Where does the word "tipus" show up in the records? Copy every line that holds it.

#### Dataset entries
*** Begin section ***

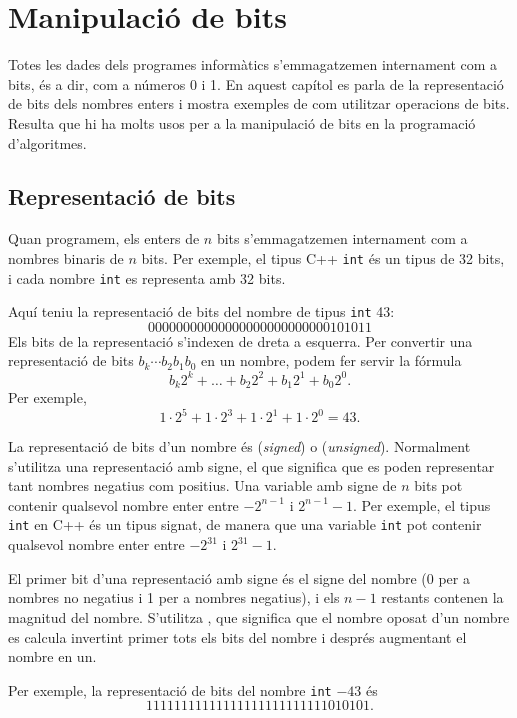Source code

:\chapter{Manipulació de bits}

Totes les dades dels programes informàtics s'emmagatzemen internament
com a bits, és a dir, com a números 0 i 1. En aquest capítol es parla
de la representació de bits dels nombres enters i mostra exemples de
com utilitzar operacions de bits. Resulta que hi ha molts usos per a
la manipulació de bits en la programació d'algoritmes.

\section{Representació de bits}


Quan programem, els enters de $n$ bits s'emmagatzemen internament com
a nombres binaris de $n$ bits. Per exemple, el tipus C++ \texttt{int}
és un tipus de 32 bits, i cada nombre \texttt{int} es representa amb
32 bits.

Aquí teniu la representació de bits del nombre de tipus \texttt{int} 43:
\[00000000000000000000000000101011\]
Els bits de la representació s'indexen de dreta a esquerra. Per
convertir una representació de bits $b_k \cdots b_2 b_1 b_0$ en un
nombre, podem fer servir la fórmula
\[b_k 2^k + \ldots + b_2 2^2 + b_1 2^1 + b_0 2^0.\]
Per exemple,
\[1 \cdot 2^5 + 1 \cdot 2^3 + 1 \cdot 2^1 + 1 \cdot 2^0 = 43.\]


La representació de bits d'un nombre és 
(\emph{signed}) o  (\emph{unsigned}). Normalment
s'utilitza una representació amb signe, el que significa que es poden
representar tant nombres negatius com positius. Una variable amb signe
de $n$ bits pot contenir qualsevol nombre enter entre $-2^{n-1}$ i
$2^{n-1}-1$. Per exemple, el tipus \texttt{int} en C++ és un tipus
signat, de manera que una variable \texttt{int} pot contenir qualsevol
nombre enter entre $-2^{31}$ i $2^{31}-1$.

El primer bit d'una representació amb signe és el signe del nombre (0
per a nombres no negatius i 1 per a nombres negatius), i els $n-1$
restants contenen la magnitud del nombre. S'utilitza , que significa que el nombre oposat d'un nombre es calcula
invertint primer tots els bits del nombre i després augmentant el
nombre en un.

Per exemple, la representació de bits del nombre \texttt{int} $-43$ és
\[11111111111111111111111111010101.\]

*** End section ***

#### RESULT BELOW
a nombres binaris de $n$ bits. Per exemple, el tipus C++ \texttt{int}
és un tipus de 32 bits, i cada nombre \texttt{int} es representa amb
Aquí teniu la representació de bits del nombre de tipus \texttt{int} 43:
$2^{n-1}-1$. Per exemple, el tipus \texttt{int} en C++ és un tipus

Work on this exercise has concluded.